The gardens were overgrown with weeds and shrubs, but she could make her way through the tangled undergrowth closer to the buildings. There wasn’t much to see, and the doors had been so securely boarded up that she couldn’t get inside even if she wanted to. In there, she told herself, Lucy Payne and six other children had been terrorized, raped, humiliated, tormented and tortured for God knew how many years before the death of one of them – Kathleen Murray – led the authorities to the door. Now the place was just a silent ruin. Jenny felt like a bit of a fraud standing there, the way she had in the cellar of The Hill. What could she possibly do or say to make sense of the horrors that had occurred here? Her science, like all the rest, was inadequate.
Even so, she stood there for some time, then she walked around the buildings, noting that the back gardens were even more overgrown than the front. An empty clothesline hung suspended between two rusty poles in one of the gardens.

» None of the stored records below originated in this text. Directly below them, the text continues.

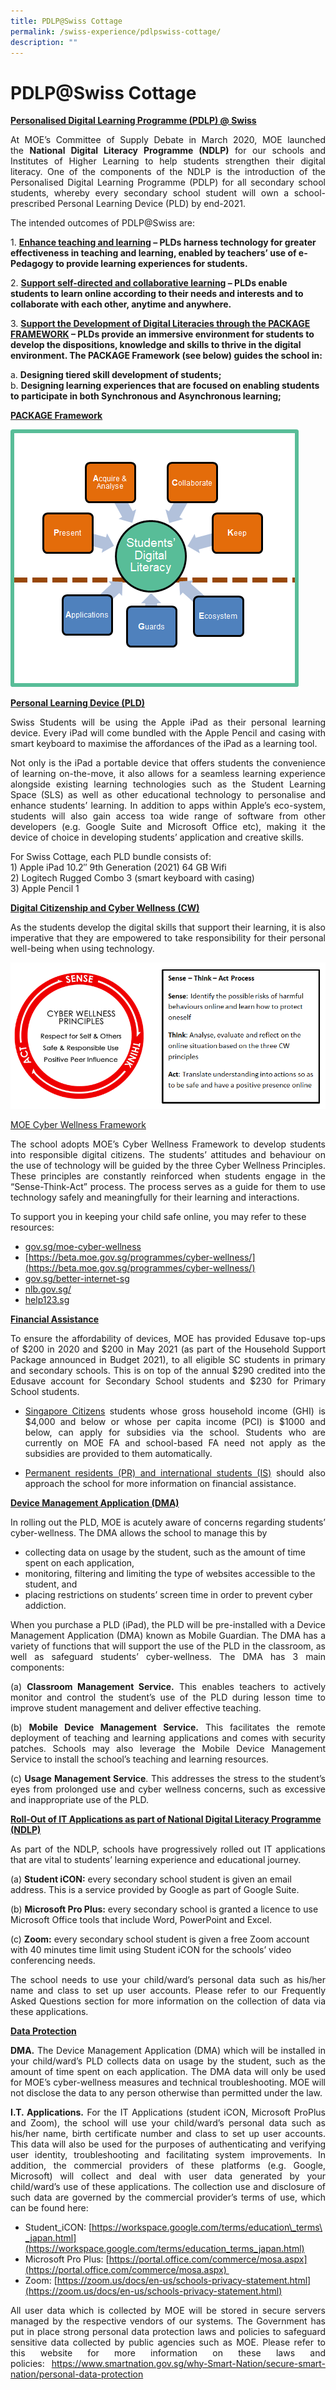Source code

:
 ```yaml
---
title: PDLP@Swiss Cottage
permalink: /swiss-experience/pdlpswiss-cottage/
description: ""
---
```

# PDLP@Swiss Cottage

<b><u>Personalised Digital Learning Programme (PDLP) @ Swiss</u></b>

<p style="text-align: justify;">At MOE’s Committee of Supply Debate in March 2020, MOE launched the <b>National Digital Literacy Programme (NDLP)</b> for our schools and Institutes of Higher Learning to help students strengthen their digital literacy. One of the components of the NDLP is the introduction of the Personalised Digital Learning Programme (PDLP) for all secondary school students, whereby every secondary school student will own a school-prescribed Personal Learning Device (PLD) by end-2021.</p>

The intended outcomes of PDLP@Swiss are:

1\.  <b><u>Enhance teaching and learning</u> – PLDs harness technology for greater effectiveness in teaching and learning, enabled by teachers’ use of e-Pedagogy to provide learning experiences for students.</b>
   
2\.  <b><u>Support self-directed and collaborative learning</u> – PLDs enable students to learn online according to their needs and interests and to collaborate with each other, anytime and anywhere.</b> 
	 
3\.  <b><u>Support the Development of Digital Literacies through the PACKAGE FRAMEWORK</u> – PLDs provide an immersive environment for students to develop the dispositions, knowledge and skills to thrive in the digital environment. The PACKAGE Framework (see below) guides the school in:</b>
    
a.  **Designing tiered skill development of students;**  
b.  **Designing learning experiences that are focused on enabling students to participate in both Synchronous and Asynchronous learning;**
        

<b><u>PACKAGE Framework</u></b>

![](/images/Swiss%20Experience/Package-Framework.png)

<b><u>Personal Learning Device (PLD)</u></b>

<p style="text-align: justify;">Swiss Students will be using the Apple iPad as their personal learning device. Every iPad will come bundled with the Apple Pencil and casing with smart keyboard to maximise the affordances of the iPad as a learning tool.</p>

<p style="text-align: justify;">Not only is the iPad a portable device that offers students the convenience of learning on-the-move, it also allows for a seamless learning experience alongside existing learning technologies such as the Student Learning Space (SLS) as well as other educational technology to personalise and enhance students’ learning. In addition to apps within Apple’s eco-system, students will also gain access toa wide range of software from other developers (e.g. Google Suite and Microsoft Office etc), making it the device of choice in developing students’ application and creative skills.</p>

For Swiss Cottage, each PLD bundle consists of:  
1\) Apple iPad 10.2″ 9th Generation (2021) 64 GB Wifi  
2\) Logitech Rugged Combo 3 (smart keyboard with casing)  
3\) Apple Pencil 1

<b><u>Digital Citizenship and Cyber Wellness (CW)</u></b>

<p style="text-align: justify;">As the students develop the digital skills that support their learning, it is also imperative that they are empowered to take responsibility for their personal well-being when using technology.</p>

![](/images/Swiss%20Experience/MOE-Cyber-Wellness-Framework.png)

<u>MOE Cyber Wellness Framework</u>

<p style="text-align: justify;">The school adopts MOE’s Cyber Wellness Framework to develop students into responsible digital citizens. The students’ attitudes and behaviour on the use of technology will be guided by the three Cyber Wellness Principles. These principles are constantly reinforced when students engage in the “Sense-Think-Act” process. The process serves as a guide for them to use technology safely and meaningfully for their learning and interactions.</p>

To support you in keeping your child safe online, you may refer to these resources:

*   [gov.sg/moe-cyber-wellness](http://gov.sg/moe-cyber-wellness)
*   [https://beta.moe.gov.sg/programmes/cyber-wellness/](https://beta.moe.gov.sg/programmes/cyber-wellness/)
*   [gov.sg/better-internet-sg](http://gov.sg/better-internet-sg)
*   [nlb.gov.sg/](http://nlb.gov.sg/)
*   [help123.sg](http://help123.sg/)


<b><u>Financial Assistance</u></b>

<p style="text-align: justify;">To ensure the affordability of devices, MOE has provided Edusave top-ups of $200 in 2020 and $200 in May 2021 (as part of the Household Support Package announced in Budget 2021), to all eligible SC students in primary and secondary schools. This is on top of the annual $290 credited into the Edusave account for Secondary School students and $230 for Primary School students.</p>

*   <p style="text-align: justify;"><u>Singapore Citizens</u> students whose gross household income (GHI) is $4,000 and below or whose per capita income (PCI) is $1000 and below, can apply for subsidies via the school. Students who are currently on MOE FA and school-based FA need not apply as the subsidies are provided to them automatically.</p>
*   <p style="text-align: justify;"><u>Permanent residents (PR) and international students (IS)</u> should also approach the school for more information on financial assistance.</p>

<b><u>Device Management Application (DMA)</u></b>

<p style="text-align: justify;">In rolling out the PLD, MOE is acutely aware of concerns regarding students’ cyber-wellness. The DMA allows the school to manage this by</p>

*   collecting data on usage by the student, such as the amount of time spent on each application,
*   monitoring, filtering and limiting the type of websites accessible to the student, and
*   placing restrictions on students’ screen time in order to prevent cyber addiction.

<p style="text-align: justify;">When you purchase a PLD (iPad), the PLD will be pre-installed with a Device Management Application (DMA) known as Mobile Guardian. The DMA has a variety of functions that will support the use of the PLD in the classroom, as well as safeguard students’ cyber-wellness. The DMA has 3 main components:</p>

<p style="text-align: justify;">(a) <b>Classroom Management Service.</b> This enables teachers to actively monitor and control the student’s use of the PLD during lesson time to improve student management and deliver effective teaching.</p>

<p style="text-align: justify;">(b) <b>Mobile Device Management Service.</b> This facilitates the remote deployment of teaching and learning applications and comes with security patches. Schools may also leverage the Mobile Device Management Service to install the school’s teaching and learning resources.</p>

<p style="text-align: justify;">(c) <b>Usage Management Service</b>. This addresses the stress to the student’s eyes from prolonged use and cyber wellness concerns, such as excessive and inappropriate use of the PLD.</p>

<b><u>Roll-Out of IT Applications as part of National Digital Literacy Programme (NDLP)</u></b>

<p style="text-align: justify;">As part of the NDLP, schools have progressively rolled out IT applications that are vital to students’ learning experience and educational journey.</p>

(a) **Student iCON:** every secondary school student is given an email address. This is a service provided by Google as part of Google Suite.

(b) **Microsoft Pro Plus:** every secondary school is granted a licence to use Microsoft Office tools that include Word, PowerPoint and Excel.

(c) **Zoom:** every secondary school student is given a free Zoom account with 40 minutes time limit using Student iCON for the schools’ video conferencing needs.

<p style="text-align: justify;">The school needs to use your child/ward’s personal data such as his/her name and class to set up user accounts. Please refer to our Frequently Asked Questions section for more information on the collection of data via these applications.</p>

<b><u>Data Protection</u></b>

<p style="text-align: justify;"><b>DMA.</b> The Device Management Application (DMA) which will be installed in your child/ward’s PLD collects data on usage by the student, such as the amount of time spent on each application. The DMA data will only be used for MOE’s cyber-wellness measures and technical troubleshooting. MOE will not disclose the data to any person otherwise than permitted under the law.</p>

<p style="text-align: justify;"><b>I.T. Applications.</b> For the IT Applications (student iCON, Microsoft ProPlus and Zoom), the school will use your child/ward’s personal data such as his/her name, birth certificate number and class to set up user accounts. This data will also be used for the purposes of authenticating and verifying user identity, troubleshooting and facilitating system improvements. In addition, the commercial providers of these platforms (e.g. Google, Microsoft) will collect and deal with user data generated by your child/ward’s use of these applications. The collection use and disclosure of such data are governed by the commercial provider’s terms of use, which can be found here:</p>

*   Student\_iCON: [https://workspace.google.com/terms/education\_terms\_japan.html](https://workspace.google.com/terms/education_terms_japan.html)
*   Microsoft Pro Plus: [https://portal.office.com/commerce/mosa.aspx](https://portal.office.com/commerce/mosa.aspx) 
*   Zoom: [https://zoom.us/docs/en-us/schools-privacy-statement.html](https://zoom.us/docs/en-us/schools-privacy-statement.html)

<p style="text-align: justify;">All user data which is collected by MOE will be stored in secure servers managed by the respective vendors of our systems. The Government has put in place strong personal data protection laws and policies to safeguard sensitive data collected by public agencies such as MOE. Please refer to this website for more information on these laws and policies: <a href="https://www.smartnation.gov.sg/why-Smart-Nation/secure-smart-nation/personal-data-protection">https://www.smartnation.gov.sg/why-Smart-Nation/secure-smart-nation/personal-data-protection</a></p>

As she was leaving, Jenny almost tripped over something in the undergrowth. At first she thought it was a root, but when she bent down and pulled aside the leaves and twigs, she saw a small teddy bear. It looked so disheveled it could have been out there for years, could even have belonged to one of the Alderthorpe Seven, though Jenny doubted it. The police or the social services would have taken everything like that away, so it had probably been left as a sort of tribute later by a local child. When she picked it up it felt soggy, and a beetle crawled out from a rip in its back on to her hand. Jenny let out a sharp gasp, dropped the teddy bear and headed quickly back to the village. She had intended to knock on a few doors and ask about the Godwins and the Murrays, but Alderthorpe had spooked her so much that she decided instead to head for Easington to talk to Maureen Nesbitt.